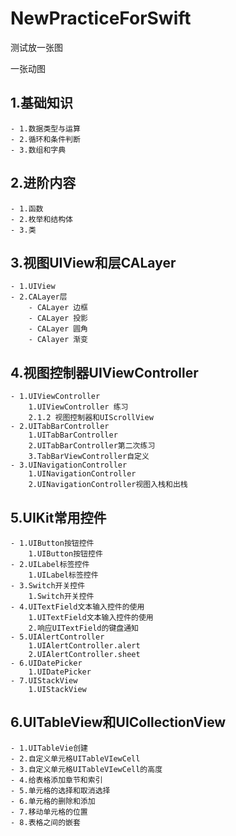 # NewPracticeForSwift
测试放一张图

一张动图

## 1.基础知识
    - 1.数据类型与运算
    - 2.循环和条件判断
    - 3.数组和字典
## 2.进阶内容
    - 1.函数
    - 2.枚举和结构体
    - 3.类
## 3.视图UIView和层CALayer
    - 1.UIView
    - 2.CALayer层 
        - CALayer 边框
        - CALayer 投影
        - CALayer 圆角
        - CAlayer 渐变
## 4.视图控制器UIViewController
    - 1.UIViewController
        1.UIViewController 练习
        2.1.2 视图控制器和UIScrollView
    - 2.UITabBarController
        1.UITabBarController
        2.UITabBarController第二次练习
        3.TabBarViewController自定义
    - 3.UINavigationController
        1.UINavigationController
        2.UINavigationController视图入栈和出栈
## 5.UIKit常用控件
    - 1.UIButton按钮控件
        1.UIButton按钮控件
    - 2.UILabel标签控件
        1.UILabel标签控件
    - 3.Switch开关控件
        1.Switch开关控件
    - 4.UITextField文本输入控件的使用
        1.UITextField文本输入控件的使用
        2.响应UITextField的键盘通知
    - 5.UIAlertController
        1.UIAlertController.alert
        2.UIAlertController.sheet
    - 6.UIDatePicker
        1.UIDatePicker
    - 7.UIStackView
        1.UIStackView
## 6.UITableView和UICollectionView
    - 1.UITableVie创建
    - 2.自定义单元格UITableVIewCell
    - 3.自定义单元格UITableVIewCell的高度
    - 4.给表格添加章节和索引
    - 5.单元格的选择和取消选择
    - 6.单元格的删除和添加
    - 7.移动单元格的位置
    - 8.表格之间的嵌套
════
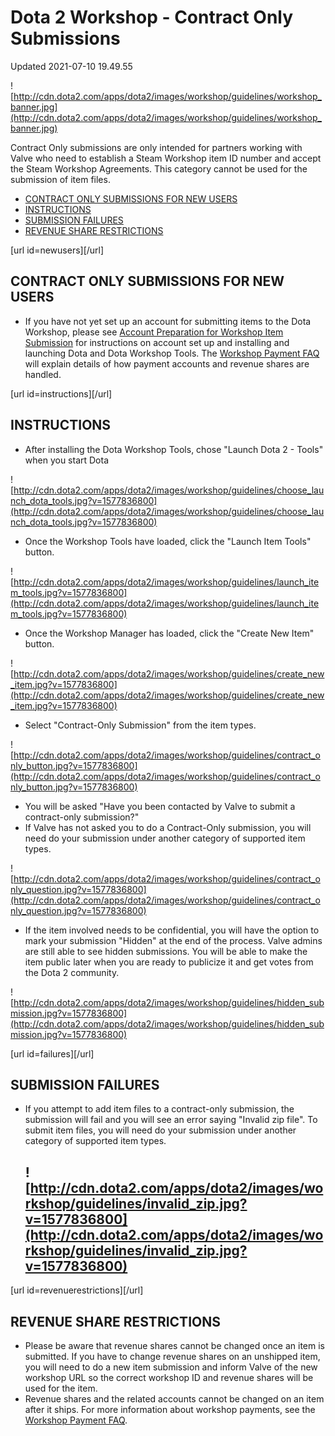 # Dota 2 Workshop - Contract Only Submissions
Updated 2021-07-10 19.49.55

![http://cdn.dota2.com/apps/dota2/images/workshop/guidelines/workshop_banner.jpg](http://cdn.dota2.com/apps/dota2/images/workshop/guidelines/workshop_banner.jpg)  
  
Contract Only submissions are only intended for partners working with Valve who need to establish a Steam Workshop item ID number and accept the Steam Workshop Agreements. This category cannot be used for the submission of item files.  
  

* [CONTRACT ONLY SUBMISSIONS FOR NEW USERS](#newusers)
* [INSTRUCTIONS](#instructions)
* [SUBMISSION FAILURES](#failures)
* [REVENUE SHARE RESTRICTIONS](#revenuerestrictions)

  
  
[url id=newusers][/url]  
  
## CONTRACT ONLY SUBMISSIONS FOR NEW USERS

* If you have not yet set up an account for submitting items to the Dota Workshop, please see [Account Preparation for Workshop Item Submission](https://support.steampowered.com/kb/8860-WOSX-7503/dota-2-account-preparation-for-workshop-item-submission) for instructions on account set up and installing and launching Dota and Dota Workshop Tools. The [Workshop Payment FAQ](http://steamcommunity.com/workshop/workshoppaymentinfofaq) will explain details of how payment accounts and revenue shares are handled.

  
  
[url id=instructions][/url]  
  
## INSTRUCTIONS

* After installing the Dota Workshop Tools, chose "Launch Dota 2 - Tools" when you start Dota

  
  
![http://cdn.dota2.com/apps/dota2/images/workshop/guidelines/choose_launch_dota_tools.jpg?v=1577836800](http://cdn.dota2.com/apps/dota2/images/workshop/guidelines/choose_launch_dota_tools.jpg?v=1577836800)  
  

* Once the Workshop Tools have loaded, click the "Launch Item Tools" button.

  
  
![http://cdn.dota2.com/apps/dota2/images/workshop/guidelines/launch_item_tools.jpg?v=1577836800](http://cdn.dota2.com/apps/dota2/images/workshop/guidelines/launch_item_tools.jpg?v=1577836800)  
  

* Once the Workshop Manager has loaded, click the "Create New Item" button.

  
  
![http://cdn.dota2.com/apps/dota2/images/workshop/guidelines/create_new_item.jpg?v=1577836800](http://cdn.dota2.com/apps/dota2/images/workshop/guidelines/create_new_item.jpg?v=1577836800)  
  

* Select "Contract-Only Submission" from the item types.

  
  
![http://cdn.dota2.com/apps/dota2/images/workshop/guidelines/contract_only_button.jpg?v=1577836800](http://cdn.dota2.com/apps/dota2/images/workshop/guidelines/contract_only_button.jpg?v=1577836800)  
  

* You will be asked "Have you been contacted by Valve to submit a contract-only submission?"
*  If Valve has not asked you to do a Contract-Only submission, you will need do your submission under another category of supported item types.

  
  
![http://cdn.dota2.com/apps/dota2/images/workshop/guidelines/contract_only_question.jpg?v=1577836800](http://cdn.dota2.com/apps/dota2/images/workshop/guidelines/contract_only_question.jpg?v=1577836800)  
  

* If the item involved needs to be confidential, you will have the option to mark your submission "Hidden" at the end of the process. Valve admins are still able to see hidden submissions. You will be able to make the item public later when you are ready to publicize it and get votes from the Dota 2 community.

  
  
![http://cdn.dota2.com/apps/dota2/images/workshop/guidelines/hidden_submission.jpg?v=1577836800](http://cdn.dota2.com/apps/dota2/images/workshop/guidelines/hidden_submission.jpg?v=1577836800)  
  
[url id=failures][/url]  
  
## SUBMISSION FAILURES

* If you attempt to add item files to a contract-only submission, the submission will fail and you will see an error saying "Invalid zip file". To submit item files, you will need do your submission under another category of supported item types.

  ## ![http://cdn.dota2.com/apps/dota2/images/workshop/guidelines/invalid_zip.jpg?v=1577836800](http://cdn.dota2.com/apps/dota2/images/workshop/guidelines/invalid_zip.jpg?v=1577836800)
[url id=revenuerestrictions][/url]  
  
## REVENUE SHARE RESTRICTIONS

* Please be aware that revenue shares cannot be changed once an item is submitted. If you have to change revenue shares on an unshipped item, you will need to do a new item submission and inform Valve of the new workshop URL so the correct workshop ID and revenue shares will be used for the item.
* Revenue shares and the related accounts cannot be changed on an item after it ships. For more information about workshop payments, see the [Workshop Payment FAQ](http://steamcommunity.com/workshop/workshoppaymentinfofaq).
════
◆ WORK REQUIRED ◆
From the records above, transcribe only the stretch from the line with "# NewPracticeForSwift" through the line with "2.UITabBarController第二次练习", keeping both ends. Omit pictures.

◆ YOUR SOLUTION ◆
 # NewPracticeForSwift
测试放一张图

一张动图

## 1.基础知识
    - 1.数据类型与运算
    - 2.循环和条件判断
    - 3.数组和字典
## 2.进阶内容
    - 1.函数
    - 2.枚举和结构体
    - 3.类
## 3.视图UIView和层CALayer
    - 1.UIView
    - 2.CALayer层 
        - CALayer 边框
        - CALayer 投影
        - CALayer 圆角
        - CAlayer 渐变
## 4.视图控制器UIViewController
    - 1.UIViewController
        1.UIViewController 练习
        2.1.2 视图控制器和UIScrollView
    - 2.UITabBarController
        1.UITabBarController
        2.UITabBarController第二次练习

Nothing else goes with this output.